= Task description =
Could you please output all of the records exactly?

━━━━━ Study material

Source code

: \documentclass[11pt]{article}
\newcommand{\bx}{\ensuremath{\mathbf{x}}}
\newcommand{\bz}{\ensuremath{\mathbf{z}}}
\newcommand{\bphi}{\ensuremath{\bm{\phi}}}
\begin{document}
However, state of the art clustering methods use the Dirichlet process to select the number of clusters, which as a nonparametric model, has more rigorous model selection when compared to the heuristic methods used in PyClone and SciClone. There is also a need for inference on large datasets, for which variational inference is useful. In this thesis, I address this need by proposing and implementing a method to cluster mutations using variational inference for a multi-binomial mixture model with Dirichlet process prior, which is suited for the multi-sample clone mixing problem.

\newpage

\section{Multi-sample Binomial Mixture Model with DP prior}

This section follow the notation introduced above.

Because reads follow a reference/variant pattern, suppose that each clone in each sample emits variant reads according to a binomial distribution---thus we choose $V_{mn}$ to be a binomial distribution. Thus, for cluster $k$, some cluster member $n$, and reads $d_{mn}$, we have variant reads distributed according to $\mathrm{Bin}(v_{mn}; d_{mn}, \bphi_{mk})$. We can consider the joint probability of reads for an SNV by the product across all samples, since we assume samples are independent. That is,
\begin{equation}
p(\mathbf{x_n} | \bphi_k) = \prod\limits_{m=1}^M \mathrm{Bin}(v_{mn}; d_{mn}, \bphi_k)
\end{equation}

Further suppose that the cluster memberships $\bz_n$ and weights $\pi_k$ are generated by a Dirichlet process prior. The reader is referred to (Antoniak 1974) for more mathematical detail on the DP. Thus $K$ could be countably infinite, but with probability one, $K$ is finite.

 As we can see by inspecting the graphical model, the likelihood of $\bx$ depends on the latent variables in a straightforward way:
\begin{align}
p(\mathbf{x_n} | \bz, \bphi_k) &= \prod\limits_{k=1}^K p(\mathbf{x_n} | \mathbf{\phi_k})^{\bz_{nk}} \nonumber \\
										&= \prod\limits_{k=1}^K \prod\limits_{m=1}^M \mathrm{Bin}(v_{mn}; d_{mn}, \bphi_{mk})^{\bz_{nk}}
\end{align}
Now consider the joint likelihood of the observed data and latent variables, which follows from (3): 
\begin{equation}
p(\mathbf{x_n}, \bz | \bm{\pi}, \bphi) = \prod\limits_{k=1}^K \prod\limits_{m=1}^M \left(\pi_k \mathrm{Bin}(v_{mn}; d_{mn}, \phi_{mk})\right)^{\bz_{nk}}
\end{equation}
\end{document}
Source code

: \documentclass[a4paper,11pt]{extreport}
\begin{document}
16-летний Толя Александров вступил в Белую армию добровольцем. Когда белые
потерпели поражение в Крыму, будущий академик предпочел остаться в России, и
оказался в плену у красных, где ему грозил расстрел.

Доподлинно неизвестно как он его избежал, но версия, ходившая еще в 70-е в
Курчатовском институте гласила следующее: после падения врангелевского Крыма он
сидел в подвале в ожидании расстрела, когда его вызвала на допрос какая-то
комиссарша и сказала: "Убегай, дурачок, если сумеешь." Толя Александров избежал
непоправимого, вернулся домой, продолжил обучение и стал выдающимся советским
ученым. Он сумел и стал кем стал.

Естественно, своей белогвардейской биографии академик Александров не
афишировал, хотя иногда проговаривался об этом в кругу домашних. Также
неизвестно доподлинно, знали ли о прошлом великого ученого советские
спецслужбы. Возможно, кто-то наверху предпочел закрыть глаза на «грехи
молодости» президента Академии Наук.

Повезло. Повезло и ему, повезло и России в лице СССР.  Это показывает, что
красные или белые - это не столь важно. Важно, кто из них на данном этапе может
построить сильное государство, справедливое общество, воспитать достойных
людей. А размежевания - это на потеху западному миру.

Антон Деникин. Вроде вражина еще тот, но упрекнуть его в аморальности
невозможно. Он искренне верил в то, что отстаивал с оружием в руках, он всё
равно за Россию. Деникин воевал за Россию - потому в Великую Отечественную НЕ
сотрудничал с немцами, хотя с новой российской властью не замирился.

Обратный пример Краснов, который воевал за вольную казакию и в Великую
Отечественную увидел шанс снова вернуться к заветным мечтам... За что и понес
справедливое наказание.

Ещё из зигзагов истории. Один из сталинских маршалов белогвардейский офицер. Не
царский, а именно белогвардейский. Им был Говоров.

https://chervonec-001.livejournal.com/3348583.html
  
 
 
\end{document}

━━━━━━━━━━

= Output below =
Source code

: \documentclass[11pt]{article}
\newcommand{\bx}{\ensuremath{\mathbf{x}}}
\newcommand{\bz}{\ensuremath{\mathbf{z}}}
\newcommand{\bphi}{\ensuremath{\bm{\phi}}}
\begin{document}
However, state of the art clustering methods use the Dirichlet process to select the number of clusters, which as a nonparametric model, has more rigorous model selection when compared to the heuristic methods used in PyClone and SciClone. There is also a need for inference on large datasets, for which variational inference is useful. In this thesis, I address this need by proposing and implementing a method to cluster mutations using variational inference for a multi-binomial mixture model with Dirichlet process prior, which is suited for the multi-sample clone mixing problem.

\newpage

\section{Multi-sample Binomial Mixture Model with DP prior}

This section follow the notation introduced above.

Because reads follow a reference/variant pattern, suppose that each clone in each sample emits variant reads according to a binomial distribution---thus we choose $V_{mn}$ to be a binomial distribution. Thus, for cluster $k$, some cluster member $n$, and reads $d_{mn}$, we have variant reads distributed according to $\mathrm{Bin}(v_{mn}; d_{mn}, \bphi_{mk})$. We can consider the joint probability of reads for an SNV by the product across all samples, since we assume samples are independent. That is,
\begin{equation}
p(\mathbf{x_n} | \bphi_k) = \prod\limits_{m=1}^M \mathrm{Bin}(v_{mn}; d_{mn}, \bphi_k)
\end{equation}

Further suppose that the cluster memberships $\bz_n$ and weights $\pi_k$ are generated by a Dirichlet process prior. The reader is referred to (Antoniak 1974) for more mathematical detail on the DP. Thus $K$ could be countably infinite, but with probability one, $K$ is finite.

 As we can see by inspecting the graphical model, the likelihood of $\bx$ depends on the latent variables in a straightforward way:
\begin{align}
p(\mathbf{x_n} | \bz, \bphi_k) &= \prod\limits_{k=1}^K p(\mathbf{x_n} | \mathbf{\phi_k})^{\bz_{nk}} \nonumber \\
										&= \prod\limits_{k=1}^K \prod\limits_{m=1}^M \mathrm{Bin}(v_{mn}; d_{mn}, \bphi_{mk})^{\bz_{nk}}
\end{align}
Now consider the joint likelihood of the observed data and latent variables, which follows from (3): 
\begin{equation}
p(\mathbf{x_n}, \bz | \bm{\pi}, \bphi) = \prod\limits_{k=1}^K \prod\limits_{m=1}^M \left(\pi_k \mathrm{Bin}(v_{mn}; d_{mn}, \phi_{mk})\right)^{\bz_{nk}}
\end{equation}
\end{document}
Source code

: \documentclass[a4paper,11pt]{extreport}
\begin{document}
16-летний Толя Александров вступил в Белую армию добровольцем. Когда белые
потерпели поражение в Крыму, будущий академик предпочел остаться в России, и
оказался в плену у красных, где ему грозил расстрел.

Доподлинно неизвестно как он его избежал, но версия, ходившая еще в 70-е в
Курчатовском институте гласила следующее: после падения врангелевского Крыма он
сидел в подвале в ожидании расстрела, когда его вызвала на допрос какая-то
комиссарша и сказала: "Убегай, дурачок, если сумеешь." Толя Александров избежал
непоправимого, вернулся домой, продолжил обучение и стал выдающимся советским
ученым. Он сумел и стал кем стал.

Естественно, своей белогвардейской биографии академик Александров не
афишировал, хотя иногда проговаривался об этом в кругу домашних. Также
неизвестно доподлинно, знали ли о прошлом великого ученого советские
спецслужбы. Возможно, кто-то наверху предпочел закрыть глаза на «грехи
молодости» президента Академии Наук.

Повезло. Повезло и ему, повезло и России в лице СССР.  Это показывает, что
красные или белые - это не столь важно. Важно, кто из них на данном этапе может
построить сильное государство, справедливое общество, воспитать достойных
людей. А размежевания - это на потеху западному миру.

Антон Деникин. Вроде вражина еще тот, но упрекнуть его в аморальности
невозможно. Он искренне верил в то, что отстаивал с оружием в руках, он всё
равно за Россию. Деникин воевал за Россию - потому в Великую Отечественную НЕ
сотрудничал с немцами, хотя с новой российской властью не замирился.

Обратный пример Краснов, который воевал за вольную казакию и в Великую
Отечественную увидел шанс снова вернуться к заветным мечтам... За что и понес
справедливое наказание.

Ещё из зигзагов истории. Один из сталинских маршалов белогвардейский офицер. Не
царский, а именно белогвардейский. Им был Говоров.

https://chervonec-001.livejournal.com/3348583.html
  
 
 
\end{document}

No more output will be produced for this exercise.